Stored data:
++++++++++++++++++++

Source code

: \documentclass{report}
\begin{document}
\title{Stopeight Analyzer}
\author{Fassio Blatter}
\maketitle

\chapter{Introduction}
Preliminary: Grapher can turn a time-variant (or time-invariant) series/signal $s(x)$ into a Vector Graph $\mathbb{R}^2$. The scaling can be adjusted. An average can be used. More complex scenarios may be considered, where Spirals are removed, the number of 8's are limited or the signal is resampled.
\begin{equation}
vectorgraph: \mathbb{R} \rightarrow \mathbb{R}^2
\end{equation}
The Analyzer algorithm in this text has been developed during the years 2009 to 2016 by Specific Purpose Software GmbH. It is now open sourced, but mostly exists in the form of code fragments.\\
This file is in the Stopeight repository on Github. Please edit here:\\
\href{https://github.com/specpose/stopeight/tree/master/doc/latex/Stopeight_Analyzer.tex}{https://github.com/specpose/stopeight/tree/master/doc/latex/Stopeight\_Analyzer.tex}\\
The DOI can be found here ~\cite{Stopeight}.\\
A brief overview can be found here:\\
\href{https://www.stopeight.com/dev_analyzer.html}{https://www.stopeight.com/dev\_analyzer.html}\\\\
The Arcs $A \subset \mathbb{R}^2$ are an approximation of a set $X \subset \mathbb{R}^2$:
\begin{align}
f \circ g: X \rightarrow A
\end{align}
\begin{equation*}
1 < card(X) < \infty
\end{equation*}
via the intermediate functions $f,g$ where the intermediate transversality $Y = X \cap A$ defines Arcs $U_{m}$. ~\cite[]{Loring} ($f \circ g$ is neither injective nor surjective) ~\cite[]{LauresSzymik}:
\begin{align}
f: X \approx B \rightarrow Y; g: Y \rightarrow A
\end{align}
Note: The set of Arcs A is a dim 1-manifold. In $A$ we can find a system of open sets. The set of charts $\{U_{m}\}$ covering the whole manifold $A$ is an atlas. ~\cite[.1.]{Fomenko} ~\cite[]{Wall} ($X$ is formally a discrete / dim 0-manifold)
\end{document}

++++++++++++++++++++

TO DO. Please give the number of lines in the data where "href" appears, without any other words.

TASK SOLUTION. 2